According to newly released United Nations data, the number of civilians who were injured or killed in Afghanistan rose by 24 percent over the first half of 2014, compared to the same period in last year. In total, the United Nations Assistance Mission in Afghanistan (UNAMA) documented 1,564 civilian deaths and 3,289 injuries during the six-month span.

The U.N. data indicates that ground combat has overtaken improvised explosive devices (IEDs) as the leading cause of civilian deaths. Ground combat — which can include the use of mortars, rocket-propelled grenades, and small arms — was responsible for 39 percent of civilian deaths and injuries in 2014, accounting for 474 civilian deaths and 1,427 injuries. The number of casualties caused by ground combat rose 89 percent from the previous year.
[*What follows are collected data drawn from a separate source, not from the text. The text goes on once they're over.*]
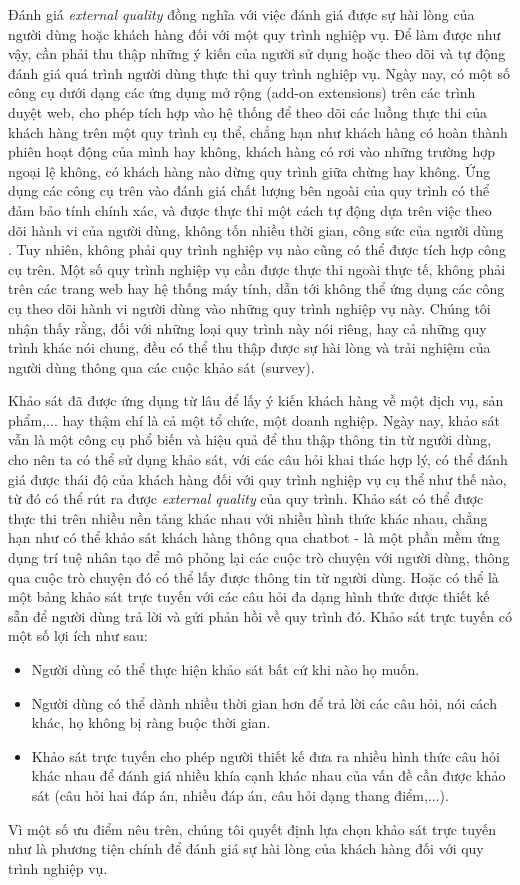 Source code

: Đánh giá \emph{external quality} đồng nghĩa với việc đánh giá được sự hài lòng của người dùng hoặc khách hàng đối với một quy trình nghiệp vụ. Để làm được như vậy, cần phải thu thập những ý kiến của người sử dụng hoặc theo dõi và tự động đánh giá quá trình người dùng thực thi quy trình nghiệp vụ. Ngày nay, có một số công cụ dưới dạng các ứng dụng mở rộng (add-on extensions) trên các trình duyệt web, cho phép tích hợp vào hệ thống để theo dõi các luồng thực thi của khách hàng trên một quy trình cụ thể, chẳng hạn như khách hàng có hoàn thành phiên hoạt động của mình hay không, khách hàng có rơi vào những trường hợp ngoại lệ không, có khách hàng nào dừng quy trình giữa chừng hay không.
Ứng dụng các công cụ trên vào đánh giá chất lượng bên ngoài của quy trình có thể đảm bảo tính chính xác, và được thực thi một cách tự động dựa trên việc theo dõi hành vi của người dùng, không tốn nhiều thời gian, công sức của người dùng . Tuy nhiên, không phải quy trình nghiệp vụ nào cũng có thể được tích hợp công cụ trên. Một số quy trình nghiệp vụ cần được thực thi ngoài thực tế, không phải trên các trang web hay hệ thống máy tính, dẫn tới không thể ứng dụng các công cụ theo dõi hành vi người dùng vào những quy trình nghiệp vụ này. Chúng tôi nhận thấy rằng, đối với những loại quy trình này nói riêng, hay cả những quy trình khác nói chung, đều có thể thu thập được sự hài lòng và trải nghiệm của người dùng thông qua các cuộc khảo sát (survey).
\par
Khảo sát đã được ứng dụng từ lâu để lấy ý kiến khách hàng về một dịch vụ, sản phẩm,... hay thậm chí là cả một tổ chức, một doanh nghiệp. Ngày nay, khảo sát vẫn là một công cụ phổ biến và hiệu quả để thu thập thông tin từ người dùng, cho nên ta có thể sử dụng khảo sát, với các câu hỏi khai thác hợp lý, có thể đánh giá được thái độ của khách hàng đối với quy trình nghiệp vụ cụ thể như thế nào, từ đó có thể rút ra được \emph{external quality} của quy trình. Khảo sát có thể được thực thi trên nhiều nền tảng khác nhau với nhiều hình thức khác nhau, chẳng hạn như có thể khảo sát khách hàng thông qua chatbot - là một phần mềm ứng dụng trí tuệ nhân tạo để mô phỏng lại các cuộc trò chuyện với người dùng, thông qua cuộc trò chuyện đó có thể lấy được thông tin từ người dùng. Hoặc có thể là một bảng khảo sát trực tuyến với các câu hỏi đa dạng hình thức được thiết kế sẵn để người dùng trả lời và gửi phản hồi về quy trình đó. Khảo sát trực tuyến có một số lợi ích như sau:
\begin{itemize}
    \item Người dùng có thể thực hiện khảo sát bất cứ khi nào họ muốn.
    \item Người dùng có thể dành nhiều thời gian hơn để trả lời các câu hỏi, nói cách khác, họ không bị ràng buộc thời gian.
    \item Khảo sát trực tuyến cho phép người thiết kế đưa ra nhiều hình thức câu hỏi khác nhau để đánh giá nhiều khía cạnh khác nhau của vấn đề cần được khảo sát (câu hỏi hai đáp án, nhiều đáp án, câu hỏi dạng thang điểm,...).
\end{itemize}
\par
Vì một số ưu điểm nêu trên, chúng tôi quyết định lựa chọn khảo sát trực tuyến như là phương tiện chính để đánh giá sự hài lòng của khách hàng đối với quy trình nghiệp vụ.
Reading the same report, Keating highlights the particularly grave danger women and children are facing:

Child casualties more than doubled and the number of women casualties increased by 60 percent. The reason is the changing nature of the violence. For the first time, more civilians were killed by crossfire in battles between government and anti-government forces than by improvised explosive devices. Suicide attacks are also down this year. This means more violence is taking place in heavily populated areas where women and children are likely to be found. As one U.N. official put it, “the fight is increasingly taking place in communities, in public places, near playgrounds, and near the homes of ordinary Afghans.”